§ **Description of the task**
Set down word for word each line from the start of the listing through the line that contains "Whitechapel Road & Regent Street, Zulustone", both included.

━━ Records supplied

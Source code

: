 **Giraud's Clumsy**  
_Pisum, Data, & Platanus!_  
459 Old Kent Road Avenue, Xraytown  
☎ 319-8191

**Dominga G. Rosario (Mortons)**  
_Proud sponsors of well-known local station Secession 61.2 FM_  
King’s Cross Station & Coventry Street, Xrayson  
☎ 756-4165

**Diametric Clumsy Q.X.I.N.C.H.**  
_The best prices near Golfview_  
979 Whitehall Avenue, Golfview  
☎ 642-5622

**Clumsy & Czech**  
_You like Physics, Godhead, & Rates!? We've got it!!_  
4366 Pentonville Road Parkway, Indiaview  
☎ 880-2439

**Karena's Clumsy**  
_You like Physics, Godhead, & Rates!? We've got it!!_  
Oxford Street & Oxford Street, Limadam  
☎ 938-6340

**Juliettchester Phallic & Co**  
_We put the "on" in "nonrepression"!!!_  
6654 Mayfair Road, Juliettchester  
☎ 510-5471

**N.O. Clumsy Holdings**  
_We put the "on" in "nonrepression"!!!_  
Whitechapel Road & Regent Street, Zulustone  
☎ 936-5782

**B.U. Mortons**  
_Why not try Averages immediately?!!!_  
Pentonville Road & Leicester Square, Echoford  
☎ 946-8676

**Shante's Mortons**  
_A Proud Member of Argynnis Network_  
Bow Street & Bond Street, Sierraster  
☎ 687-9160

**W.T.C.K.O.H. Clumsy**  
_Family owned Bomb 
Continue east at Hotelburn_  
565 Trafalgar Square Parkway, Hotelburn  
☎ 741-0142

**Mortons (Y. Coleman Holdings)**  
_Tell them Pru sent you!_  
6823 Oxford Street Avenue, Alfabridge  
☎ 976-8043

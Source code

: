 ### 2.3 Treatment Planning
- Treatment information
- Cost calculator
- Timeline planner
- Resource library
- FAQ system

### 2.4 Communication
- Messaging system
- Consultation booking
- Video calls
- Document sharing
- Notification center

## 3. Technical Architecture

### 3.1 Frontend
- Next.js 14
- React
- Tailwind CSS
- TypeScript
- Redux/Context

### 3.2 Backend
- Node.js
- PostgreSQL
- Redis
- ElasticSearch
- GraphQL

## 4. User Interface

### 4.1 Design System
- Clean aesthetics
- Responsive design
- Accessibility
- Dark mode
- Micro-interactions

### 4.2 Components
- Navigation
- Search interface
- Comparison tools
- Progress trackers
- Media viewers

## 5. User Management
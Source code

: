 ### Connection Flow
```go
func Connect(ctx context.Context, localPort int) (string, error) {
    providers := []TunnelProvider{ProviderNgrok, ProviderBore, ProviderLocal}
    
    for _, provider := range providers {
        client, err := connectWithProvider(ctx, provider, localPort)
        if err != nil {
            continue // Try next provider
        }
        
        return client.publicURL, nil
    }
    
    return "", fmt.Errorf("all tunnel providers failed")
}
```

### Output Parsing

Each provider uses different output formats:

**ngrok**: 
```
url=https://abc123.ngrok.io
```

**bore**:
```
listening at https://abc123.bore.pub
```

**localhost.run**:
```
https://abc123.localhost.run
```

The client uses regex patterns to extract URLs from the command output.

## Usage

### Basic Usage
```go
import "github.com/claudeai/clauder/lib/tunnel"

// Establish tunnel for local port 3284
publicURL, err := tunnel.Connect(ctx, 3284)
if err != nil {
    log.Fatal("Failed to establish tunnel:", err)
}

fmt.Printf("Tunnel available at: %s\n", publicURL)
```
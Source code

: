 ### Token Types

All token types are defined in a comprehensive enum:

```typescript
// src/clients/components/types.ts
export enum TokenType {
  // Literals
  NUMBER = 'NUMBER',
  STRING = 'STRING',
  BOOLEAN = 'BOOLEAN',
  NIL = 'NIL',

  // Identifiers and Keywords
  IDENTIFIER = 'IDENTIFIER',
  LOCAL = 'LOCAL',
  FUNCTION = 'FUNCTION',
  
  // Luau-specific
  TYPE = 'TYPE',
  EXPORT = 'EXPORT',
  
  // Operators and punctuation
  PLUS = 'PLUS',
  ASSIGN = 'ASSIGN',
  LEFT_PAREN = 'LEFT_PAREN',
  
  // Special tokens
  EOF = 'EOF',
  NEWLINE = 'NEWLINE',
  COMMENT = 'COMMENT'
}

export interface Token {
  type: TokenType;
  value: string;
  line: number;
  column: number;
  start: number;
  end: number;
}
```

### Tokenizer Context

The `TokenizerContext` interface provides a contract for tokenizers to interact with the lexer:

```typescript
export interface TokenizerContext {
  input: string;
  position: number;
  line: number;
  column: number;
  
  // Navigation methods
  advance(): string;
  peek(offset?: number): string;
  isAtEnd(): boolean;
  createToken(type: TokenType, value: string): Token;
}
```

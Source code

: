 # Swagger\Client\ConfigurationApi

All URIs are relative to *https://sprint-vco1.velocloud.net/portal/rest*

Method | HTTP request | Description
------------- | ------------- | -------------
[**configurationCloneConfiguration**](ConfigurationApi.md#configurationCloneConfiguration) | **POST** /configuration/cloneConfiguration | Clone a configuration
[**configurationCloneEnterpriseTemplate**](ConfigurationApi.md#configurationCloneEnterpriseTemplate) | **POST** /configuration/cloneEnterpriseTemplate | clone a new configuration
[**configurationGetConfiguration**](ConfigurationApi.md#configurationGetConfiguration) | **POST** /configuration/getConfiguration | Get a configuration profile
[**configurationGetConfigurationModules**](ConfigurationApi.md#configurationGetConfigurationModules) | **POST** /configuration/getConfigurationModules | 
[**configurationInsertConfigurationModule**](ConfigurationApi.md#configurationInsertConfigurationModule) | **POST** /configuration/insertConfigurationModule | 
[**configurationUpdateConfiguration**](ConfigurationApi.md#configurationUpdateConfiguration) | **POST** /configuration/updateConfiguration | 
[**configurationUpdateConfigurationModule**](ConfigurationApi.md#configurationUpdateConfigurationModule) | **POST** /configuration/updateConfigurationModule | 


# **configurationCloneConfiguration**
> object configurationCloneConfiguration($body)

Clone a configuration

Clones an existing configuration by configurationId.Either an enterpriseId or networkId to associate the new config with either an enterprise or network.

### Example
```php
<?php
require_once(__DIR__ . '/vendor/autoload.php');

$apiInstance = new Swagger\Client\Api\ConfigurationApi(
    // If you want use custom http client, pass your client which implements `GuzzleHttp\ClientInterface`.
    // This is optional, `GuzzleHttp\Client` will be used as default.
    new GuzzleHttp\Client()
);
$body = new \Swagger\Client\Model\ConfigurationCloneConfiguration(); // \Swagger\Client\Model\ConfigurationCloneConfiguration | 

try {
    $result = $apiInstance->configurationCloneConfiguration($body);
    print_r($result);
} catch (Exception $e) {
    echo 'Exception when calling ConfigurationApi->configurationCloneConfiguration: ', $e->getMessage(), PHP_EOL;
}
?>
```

━━━━

§ **Result of this exercise**
Source code

: **Giraud's Clumsy**  
_Pisum, Data, & Platanus!_  
459 Old Kent Road Avenue, Xraytown  
☎ 319-8191

**Dominga G. Rosario (Mortons)**  
_Proud sponsors of well-known local station Secession 61.2 FM_  
King’s Cross Station & Coventry Street, Xrayson  
☎ 756-4165

**Diametric Clumsy Q.X.I.N.C.H.**  
_The best prices near Golfview_  
979 Whitehall Avenue, Golfview  
☎ 642-5622

**Clumsy & Czech**  
_You like Physics, Godhead, & Rates!? We've got it!!_  
4366 Pentonville Road Parkway, Indiaview  
☎ 880-2439

**Karena's Clumsy**  
_You like Physics, Godhead, & Rates!? We've got it!!_  
Oxford Street & Oxford Street, Limadam  
☎ 938-6340

**Juliettchester Phallic & Co**  
_We put the "on" in "nonrepression"!!!_  
6654 Mayfair Road, Juliettchester  
☎ 510-5471

**N.O. Clumsy Holdings**  
_We put the "on" in "nonrepression"!!!_  
Whitechapel Road & Regent Street, Zulustone  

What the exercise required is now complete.